Greenpeace Africa believes that a 32% tariff increase will materially and very negatively impact the consumer’s rights and is in blatant contradiction to the spirit of the National Development Plan (NDP). Further, tariff increases will compromise universal access to energy and the objective of simultaneously  creating  jobs and reducing inequality and poverty.

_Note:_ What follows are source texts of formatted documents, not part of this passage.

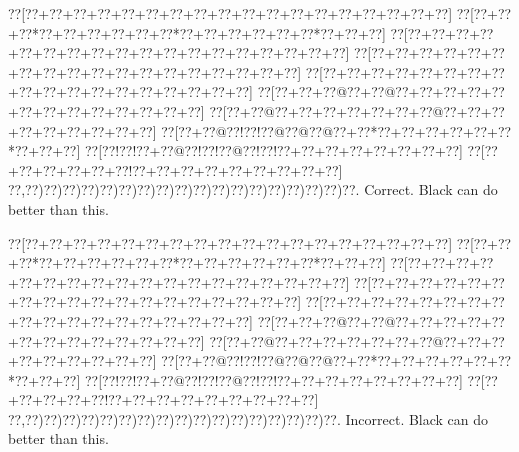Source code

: \documentclass[a5paper]{article}
\begin{document}
\begin{center}
{\goo
\0??[\0??+\0??+\0??+\0??+\0??+\0??+\0??+\0??+\0??+\0??+\0??+\0??+\0??+\0??+\0??+\0??+\0??+\0??]
\0??[\0??+\0??+\0??*\0??+\0??+\0??+\0??+\0??+\0??*\0??+\0??+\0??+\0??+\0??+\0??*\0??+\0??+\0??]
\0??[\0??+\0??+\0??+\0??+\0??+\0??+\0??+\0??+\0??+\0??+\0??+\0??+\0??+\0??+\0??+\0??+\0??+\0??]
\0??[\0??+\0??+\0??+\0??+\0??+\0??+\0??+\0??+\0??+\0??+\0??+\0??+\0??+\0??+\0??+\0??+\0??+\0??]
\0??[\0??+\0??+\0??+\0??+\0??+\0??+\0??+\0??+\0??+\0??+\0??+\0??+\0??+\0??+\0??+\0??+\0??+\0??]
\0??[\0??+\0??+\0??@\0??+\0??@\0??+\0??+\0??+\0??+\0??+\0??+\0??+\0??+\0??+\0??+\0??+\0??+\0??]
\0??[\0??+\0??@\0??+\0??+\0??+\0??+\0??+\0??+\0??@\0??+\0??+\0??+\0??+\0??+\0??+\0??+\0??+\0??]
\0??[\0??+\0??@\0??!\0??!\0??@\0??@\0??@\0??+\0??*\0??+\0??+\0??+\0??+\0??+\0??*\0??+\0??+\0??]
\0??[\0??!\0??!\0??+\0??@\0??!\0??!\0??@\0??!\0??!\0??+\0??+\0??+\0??+\0??+\0??+\0??+\0??]
\0??[\0??+\0??+\0??+\0??+\0??+\0??!\0??+\0??+\0??+\0??+\0??+\0??+\0??+\0??+\0??]
\0??,\0??)\0??)\0??)\0??)\0??)\0??)\0??)\0??)\0??)\0??)\0??)\0??)\0??)\0??)\0??)\0??)\0??)\0??.
}
Correct. Black can do better than this.

\end{center}
\begin{center}
{\goo
\0??[\0??+\0??+\0??+\0??+\0??+\0??+\0??+\0??+\0??+\0??+\0??+\0??+\0??+\0??+\0??+\0??+\0??+\0??]
\0??[\0??+\0??+\0??*\0??+\0??+\0??+\0??+\0??+\0??*\0??+\0??+\0??+\0??+\0??+\0??*\0??+\0??+\0??]
\0??[\0??+\0??+\0??+\0??+\0??+\0??+\0??+\0??+\0??+\0??+\0??+\0??+\0??+\0??+\0??+\0??+\0??+\0??]
\0??[\0??+\0??+\0??+\0??+\0??+\0??+\0??+\0??+\0??+\0??+\0??+\0??+\0??+\0??+\0??+\0??+\0??+\0??]
\0??[\0??+\0??+\0??+\0??+\0??+\0??+\0??+\0??+\0??+\0??+\0??+\0??+\0??+\0??+\0??+\0??+\0??+\0??]
\0??[\0??+\0??+\0??@\0??+\0??@\0??+\0??+\0??+\0??+\0??+\0??+\0??+\0??+\0??+\0??+\0??+\0??+\0??]
\0??[\0??+\0??@\0??+\0??+\0??+\0??+\0??+\0??+\0??@\0??+\0??+\0??+\0??+\0??+\0??+\0??+\0??+\0??]
\0??[\0??+\0??@\0??!\0??!\0??@\0??@\0??@\0??+\0??*\0??+\0??+\0??+\0??+\0??+\0??*\0??+\0??+\0??]
\0??[\0??!\0??!\0??+\0??@\0??!\0??!\0??@\0??!\0??!\0??+\0??+\0??+\0??+\0??+\0??+\0??+\0??]
\0??[\0??+\0??+\0??+\0??+\0??!\0??+\0??+\0??+\0??+\0??+\0??+\0??+\0??+\0??]
\0??,\0??)\0??)\0??)\0??)\0??)\0??)\0??)\0??)\0??)\0??)\0??)\0??)\0??)\0??)\0??)\0??)\0??.
}
Incorrect. Black can do better than this.

\end{center}
\newpage
\end{document}
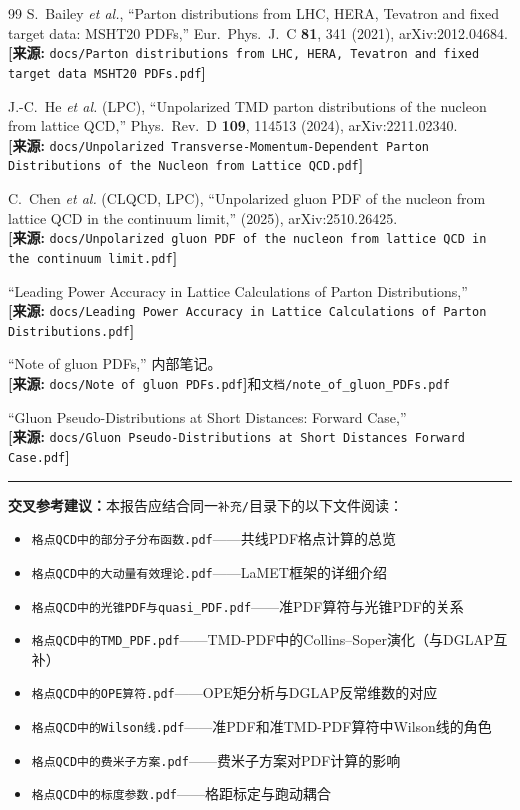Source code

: \documentclass[12pt,a4paper]{ctexart}
\theoremstyle{definition}
\begin{document}
\begin{thebibliography}{99}
S.~Bailey \textit{et al.},
``Parton distributions from LHC, HERA, Tevatron and fixed target data: MSHT20 PDFs,''
Eur.\ Phys.\ J.\ C \textbf{81}, 341 (2021), arXiv:2012.04684.
\\\textbf{[来源:} \texttt{docs/Parton distributions from LHC, HERA, Tevatron and fixed target data MSHT20 PDFs.pdf}\textbf{]}

J.-C.~He \textit{et al.} (LPC),
``Unpolarized TMD parton distributions of the nucleon from lattice QCD,''
Phys.\ Rev.\ D \textbf{109}, 114513 (2024), arXiv:2211.02340.
\\\textbf{[来源:} \texttt{docs/Unpolarized Transverse-Momentum-Dependent Parton Distributions of the Nucleon from Lattice QCD.pdf}\textbf{]}

C.~Chen \textit{et al.} (CLQCD, LPC),
``Unpolarized gluon PDF of the nucleon from lattice QCD in the continuum limit,''
(2025), arXiv:2510.26425.
\\\textbf{[来源:} \texttt{docs/Unpolarized gluon PDF of the nucleon from lattice QCD in the continuum limit.pdf}\textbf{]}

``Leading Power Accuracy in Lattice Calculations of Parton Distributions,''
\\\textbf{[来源:} \texttt{docs/Leading Power Accuracy in Lattice Calculations of Parton Distributions.pdf}\textbf{]}

``Note of gluon PDFs,'' 内部笔记。
\\\textbf{[来源:} \texttt{docs/Note of gluon PDFs.pdf}\textbf{]}和\texttt{文档/note\_of\_gluon\_PDFs.pdf}

``Gluon Pseudo-Distributions at Short Distances: Forward Case,''
\\\textbf{[来源:} \texttt{docs/Gluon Pseudo-Distributions at Short Distances Forward Case.pdf}\textbf{]}

\end{thebibliography}

\vspace{0.5cm}
\noindent\rule{\textwidth}{0.5pt}
\small
\textbf{交叉参考建议：}本报告应结合同一\texttt{补充/}目录下的以下文件阅读：
\begin{itemize}[nosep]
    \item \texttt{格点QCD中的部分子分布函数.pdf}——共线PDF格点计算的总览
    \item \texttt{格点QCD中的大动量有效理论.pdf}——LaMET框架的详细介绍
    \item \texttt{格点QCD中的光锥PDF与quasi\_PDF.pdf}——准PDF算符与光锥PDF的关系
    \item \texttt{格点QCD中的TMD\_PDF.pdf}——TMD-PDF中的Collins--Soper演化（与DGLAP互补）
    \item \texttt{格点QCD中的OPE算符.pdf}——OPE矩分析与DGLAP反常维数的对应
    \item \texttt{格点QCD中的Wilson线.pdf}——准PDF和准TMD-PDF算符中Wilson线的角色
    \item \texttt{格点QCD中的费米子方案.pdf}——费米子方案对PDF计算的影响
    \item \texttt{格点QCD中的标度参数.pdf}——格距标定与跑动耦合
\end{itemize}
\end{document}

A tariff increase threatens to push significant numbers of South Africans into energy poverty and will force them to trade off between their electricity needs and food security. There is no way that South Africans should be penalised so deeply for Eskom’s inability to manage their polluting coal-fired power stations, and their delays in implementing a Just Transition to renewable energy and energy efficiency.

KEY CONSIDERATIONS

  1. Eskom cannot be allowed to continue to pass the costs of the failures of our energy utility onto consumers; electricity tariffs have risen by 750% in the past 16 years , each tariff increase Eskom applied for was well above the inflation rate of that year. The proposed 32% tariff increase comes about as South Africans are forced to contend with the worst bout of load-shedding on record without a foreseeable end. Where is Eskom’s accountability for the service of stable, affordable, electricity that it is supposed to provide to consumers? Under no circumstances should consumers be forced to pay more for electricity to pay for Eskom’s inability to manage their coal-fired power stations.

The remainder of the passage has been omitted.